These lists were done only so the AFI could flaunt the choices they already made when they named the 100 best films last year and throw some newer viewers a bone by including just a couple of recent choices. Everyone knows very few movies from the past twenty years stand a chance with them. I will give them credit for doing a great job in the “Science Fiction” category though and at least all their lists featured films of quality and merit.

That’s more than I can say for Entertainment Weekly’s embarrassing list of 100 “New Classics” in movies (Titanic at #3?) over the past 25 years. I know a list like this is completely subjective but it would have been nice if they didn’t just simply rank the films by counting their box office grosses and the number of gold statues they won. I can’t argue with their number one choice (Pulp Fiction) on merit, but I can argue they only put it in that spot because it was popular. The rest of their lists prove it.
They also ranked television shows (The X-Files at #4?) and albums (Green Day’s American Idiot at #6?). The magazine insists these lists were meant to spark debate but it doesn’t because no one would disagree that most of their selections are awful. It instead encourages eye rolling and disbelief at their views of what entertainment has aged well and I’m not just saying that because I don’t agree with many of the choices. I like to think everyone ignores lists like this but part of me believes we do pay attention to them and the media subconsciously effects how we perceive certain films are aging.

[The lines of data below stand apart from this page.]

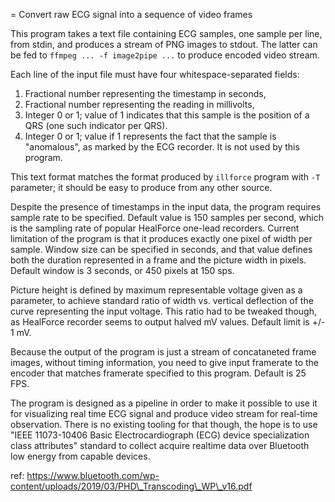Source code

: = Convert raw ECG signal into a sequence of video frames

This program takes a text file containing ECG samples, one sample per line,
from stdin, and produces a stream of PNG images to stdout. The latter can
be fed to `ffmpeg ... -f image2pipe ...` to produce encoded video stream.

Each line of the input file must have four whitespace-separated fields:

1. Fractional number representing the timestamp in seconds,
2. Fractional number representing the reading in millivolts,
3. Integer 0 or 1; value of 1 indicates that this sample is
   the position of a QRS (one such indicator per QRS).
4. Integer 0 or 1; value if 1 represents the fact that the sample is
   "anomalous", as marked by the ECG recorder. It is not used by
   this program.

This text format matches the format produced by `illforce` program with
`-T` parameter; it should be easy to produce from any other source.

Despite the presence of timestamps in the input data, the program requires
sample rate to be specified. Default value is 150 samples per second,
which is the sampling rate of popular HealForce one-lead recorders.
Current limitation of the program is that it produces exactly one pixel
of width per sample. Window size can be specified in seconds, and that
value defines both the duration represented in a frame and the picture
width in pixels. Default window is 3 seconds, or 450 pixels at 150 sps.

Picture height is defined by maximum representable voltage given as
a parameter, to achieve standard ratio of width vs. vertical deflection
of the curve representing the input voltage. This ratio had to be tweaked
though, as HealForce recorder seems to output halved mV values. Default
limit is +/- 1 mV.

Because the output of the program is just a stream of concataneted frame
images, without timing information, you need to give input framerate
to the encoder that matches framerate specified to this program.
Default is 25 FPS.

The program is designed as a pipeline in order to make it possible
to use it for visualizing real time ECG signal and produce video stream
for real-time observation. There is no existing tooling for that though,
the hope is to use "IEEE 11073-10406 Basic Electrocardiograph (ECG)
device specialization class attributes" standard to collect acquire
realtime data over Bluetooth low energy from capable devices.

ref: https://www.bluetooth.com/wp-content/uploads/2019/03/PHD\_Transcoding\_WP\_v16.pdf
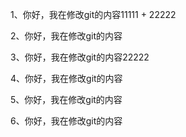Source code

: 1、你好，我在修改git的内容11111 + 22222

2、你好，我在修改git的内容

3、你好，我在修改git的内容22222

4、你好，我在修改git的内容

5、你好，我在修改git的内容

6、你好，我在修改git的内容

After all, I like reading lists as much as everyone else, no matter how inaccurate I think they may be.

If we look at the movies we must also consider the actors’ future legacies that will inevitably be tied to them. Who will be the next Grant, Bogart or Stewart? Their choices determine their place in film history. Icons like Redford, Newman, Pacino and DeNiro have already secured their legacies, even if the latter two have recently put them in serious jeopardy by becoming parodies of themselves.

Everyone keeps heralding George Clooney as "The Last Great Movie Star” but his only important cinematic contribution came just last year with Michael Clayton. Most everything else he’s done has ranged from good to very good, or in some cases, just plain garbage. None of those categories qualify an actor for legendary status.Can you really picture anyone watching Ocean’s 11, Syriana or Confessions of a Dangerous Mind 20 years from now? More movies like Michael Clayton and he may get there, but it’s a long shot.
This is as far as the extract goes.